Data provided ->
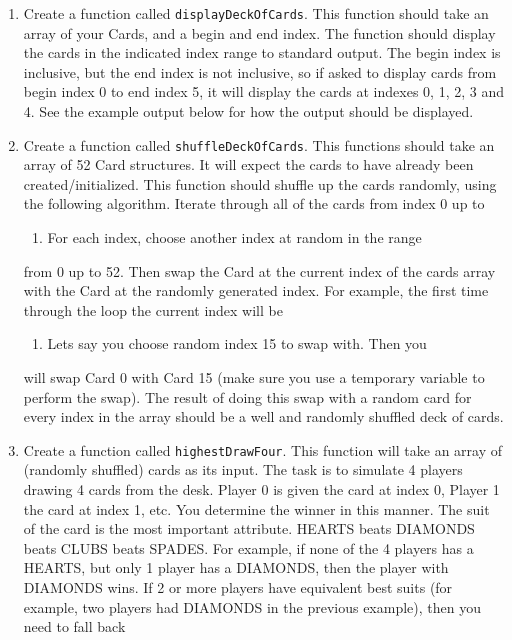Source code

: \documentclass[11pt]{article}
\begin{document}
\begin{enumerate}
\item Create a function called \verb~displayDeckOfCards~.  This function
   should take an array of your Cards, and a begin and end index.  The
   function should display the cards in the indicated index range to
   standard output.  The begin index is inclusive, but the end index
   is not inclusive, so if asked to display cards from begin index 0
   to end index 5, it will display the cards at indexes 0, 1, 2, 3
   and 4.  See the example output below for how the output should be
   displayed.
\item Create a function called \verb~shuffleDeckOfCards~.  This functions
   should take an array of 52 Card structures.  It will expect
   the cards to have already been created/initialized.  This function
   should shuffle up the cards randomly, using the following
   algorithm.  Iterate through all of the cards from index 0 up to
\begin{enumerate}
\item For each index, choose another index at random in the range
\end{enumerate}
from 0 up to 52.  Then swap the Card at the current index of the
   cards array with the Card at the randomly generated index.  For
   example, the first time through the loop the current index will be
\begin{enumerate}
\item Lets say you choose random index 15 to swap with.  Then you
\end{enumerate}
will swap Card 0 with Card 15 (make sure you use a temporary
   variable to perform the swap).  The result of doing this swap with
   a random card for every index in the array should be a well and
   randomly shuffled deck of cards.
\item Create a function called \verb~highestDrawFour~.  This function will
   take an array of (randomly shuffled) cards as its input.  The
   task is to simulate 4 players drawing 4 cards from the desk.  
   Player 0 is given the card at index 0, Player 1 the card at
   index 1, etc.  You determine the winner in this manner.  The
   suit of the card is the most important attribute.  
   HEARTS beats DIAMONDS beats CLUBS beats SPADES.  For example,
   if none of the 4 players has a HEARTS, but only 1 player has
   a DIAMONDS, then the player with DIAMONDS wins.  If 2 or more
   players have equivalent best suits (for example, two players had
   DIAMONDS in the previous example), then you need to fall back

\end{enumerate}
\end{document}
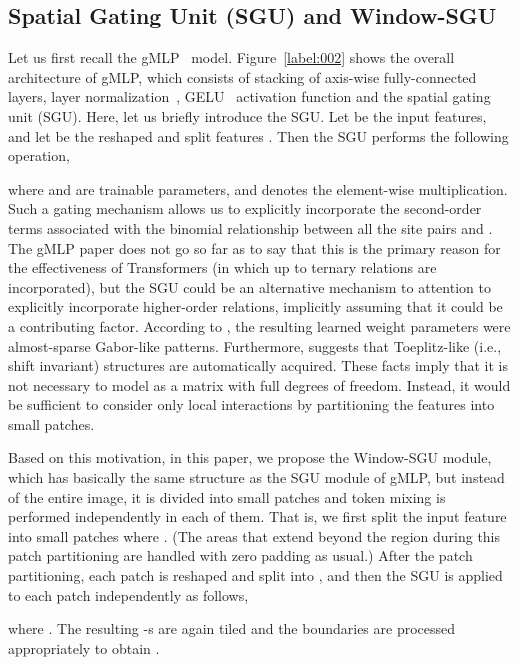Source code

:\documentclass{article}
\begin{document}
\subsection{Spatial Gating Unit (SGU) and Window-SGU}\label{label:010}

Let us first recall the gMLP~\citep{liu2021pay} model. Figure~\ref{label:002} shows the overall architecture of gMLP,
which consists of stacking of axis-wise fully-connected layers, layer normalization~\citep{ba2016layer}, GELU~\citep{hendrycks2016gaussian} activation function and the spatial gating unit (SGU).
Here, let us briefly introduce the SGU. Let  be the input features,
and let  be the reshaped and split features .
Then the SGU performs the following operation,

where  and   are trainable parameters, and  denotes the element-wise multiplication.
Such a gating mechanism allows us to explicitly incorporate the second-order terms  associated with the binomial relationship between all the site pairs  and .
The gMLP paper does not go so far as to say that this is the primary reason for the effectiveness of Transformers (in which up to ternary relations are incorporated), but the SGU could be an alternative mechanism to attention to explicitly incorporate higher-order relations, implicitly assuming that it could be a contributing factor. According to \citep[Figures 3]{liu2021pay}, the resulting learned weight parameters  were almost-sparse Gabor-like patterns. Furthermore, \citep[Figure 9]{liu2021pay} suggests that Toeplitz-like (i.e., shift invariant) structures are automatically acquired. These facts imply that it is not necessary to model  as a matrix with full degrees of freedom. Instead, it would be sufficient to consider only local interactions by partitioning the features into small patches.

Based on this motivation,
in this paper, we propose the Window-SGU module, which has basically the same structure as the SGU module of gMLP, but instead of the entire image, it is divided into small patches and token mixing is performed independently in each of them.
That is, we first split the input feature 
into small patches  where .
(The areas that extend beyond the  region during this patch partitioning are handled with zero padding as usual.)
After the patch partitioning, each patch  is reshaped and split into
, and then the SGU is applied to each patch independently as follows,

where 
.
The resulting -s are again tiled and the boundaries are processed appropriately to obtain .
\end{document}
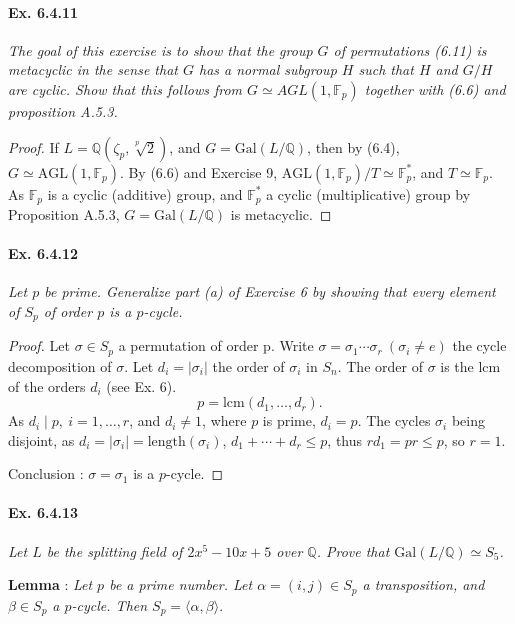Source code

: \documentclass[11pt,a4paper]{article}
\newcommand{\Q}{\mathbb{Q}}
\newcommand{\F}{\mathbb{F}}
\newcommand{\Gal}{\mathrm{Gal}}
\begin{document}
\paragraph{Ex. 6.4.11}

{\it The goal of this exercise is to show that the group $G$ of permutations (6.11) is metacyclic in the sense that $G$ has a normal subgroup $H$ such that $H$ and $G/H$ are cyclic. Show that this follows from $G \simeq AGL(1,\F_p)$ together with (6.6) and proposition A.5.3.
}

\begin{proof}
If $L=\Q(\zeta_p,\sqrt[p]{2})$, and $G = \Gal(L/\Q)$, then by (6.4), $G \simeq \mathrm{AGL}(1,\F_p)$.
By (6.6) and Exercise 9, $ \mathrm{AGL}(1,\F_p)/T \simeq \F_p^*$, and $T \simeq \F_p$. As $\F_p$ is a cyclic (additive) group, and $\F_p^*$ a cyclic (multiplicative) group by Proposition A.5.3, $G = \Gal(L/\Q)$ is metacyclic.
\end{proof}

\paragraph{Ex. 6.4.12}

{\it Let $p$ be prime. Generalize part (a) of Exercise 6 by showing that every element of $S_p$ of order $p$ is a $p$-cycle.
}

\begin{proof}
Let $\sigma \in S_p$ a permutation of order p. Write $\sigma = \sigma_1\cdots\sigma_r \ (\sigma_i\neq e)$ the cycle decomposition of $\sigma$. Let $d_i = |\sigma_i|$ the order of $\sigma_i$ in $S_n$.  The order of $\sigma$ is the lcm of the orders $d_i$ (see Ex. 6).
$$p = \mathrm{lcm}(d_1,\ldots,d_r).$$
As $d_i \mid p, \ i=1,\ldots,r$, and $d_i\neq 1$, where $p$ is prime, $d_i = p$. The cycles $\sigma_i$ being disjoint, as $d_i = |\sigma_i| =  \mathrm{length}(\sigma_i)$, $d_1+\cdots+d_r\leq p$, thus $rd_1 = pr\leq p$, so $r=1$.

Conclusion :  $\sigma = \sigma_1$ is a $p$-cycle.
\end{proof}

\paragraph{Ex. 6.4.13}

{\it Let $L$ be the splitting field of $2x^5 - 10x+ 5$ over $\Q$. Prove that ${\Gal(L/\Q) \simeq S_5}$.
}

{\bf Lemma} : {\it  Let $p$ be a prime number. Let $\alpha = (i,j)\in S_p$ a transposition, and $\beta\in S_p$ a $p$-cycle. 
Then $S_p = \langle \alpha,\beta \rangle$}.
\end{document}
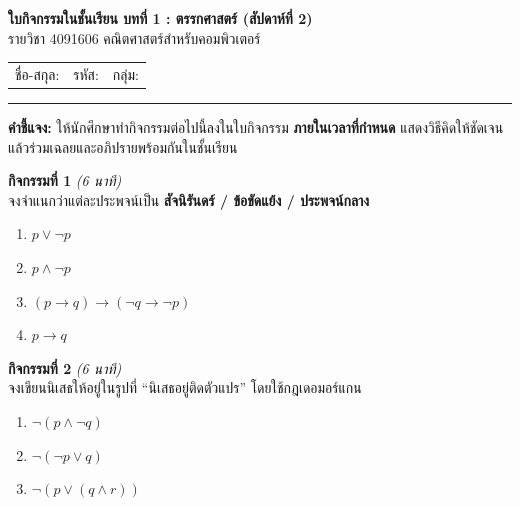 \documentclass[a4paper,12pt]{article}
\begin{document}
\thispagestyle{empty}

\begin{center}
  {\Large\bfseries\color{navy} ใบกิจกรรมในชั้นเรียน บทที่ 1 : ตรรกศาสตร์ (สัปดาห์ที่ 2)}\\[0.2em]
  {\normalsize รายวิชา 4091606 คณิตศาสตร์สำหรับคอมพิวเตอร์}
\end{center}
\vspace{0.3em}
\noindent\begin{tabular}{@{}p{} p{} p{}@{}}
  ชื่อ-สกุล: \dotfill & รหัส: \dotfill & กลุ่ม: \dotfill
\end{tabular}
\hrule
\vspace{0.6em}
\noindent\textbf{คำชี้แจง:} ให้นักศึกษาทำกิจกรรมต่อไปนี้ลงในใบกิจกรรม \textbf{ภายในเวลาที่กำหนด}
แสดงวิธีคิดให้ชัดเจน แล้วร่วมเฉลยและอภิปรายพร้อมกันในชั้นเรียน
\vspace{0.6em}

\noindent\textbf{กิจกรรมที่ 1} \hfill \textit{(6 นาที)}\\
จงจำแนกว่าแต่ละประพจน์เป็น \textbf{สัจนิรันดร์ / ข้อขัดแย้ง / ประพจน์กลาง}
\begin{enumerate}[label=\arabic*)]
  \item $p \lor \neg p$ \hfill \dotfill
  \item $p \land \neg p$ \hfill \dotfill
  \item $(p \rightarrow q) \rightarrow (\neg q \rightarrow \neg p)$ \hfill \dotfill
  \item $p \rightarrow q$ \hfill \dotfill
\end{enumerate}
\vspace{0.4em}

\noindent\textbf{กิจกรรมที่ 2} \hfill \textit{(6 นาที)}\\
จงเขียนนิเสธให้อยู่ในรูปที่ ``นิเสธอยู่ติดตัวแปร'' โดยใช้กฎเดอมอร์แกน
\begin{enumerate}[label=\arabic*)]
  \item $\neg(p \land \neg q)$ \hfill \dotfill
  \item $\neg(\neg p \lor q)$ \hfill \dotfill
  \item $\neg(p \lor (q \land r))$ \hfill \dotfill
\end{enumerate}
\vspace{0.4em}
\end{document}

How to complete this task -> Nothing but a number should be returned: the count of lines in the listing that contain the string "called".

Answer area -> 3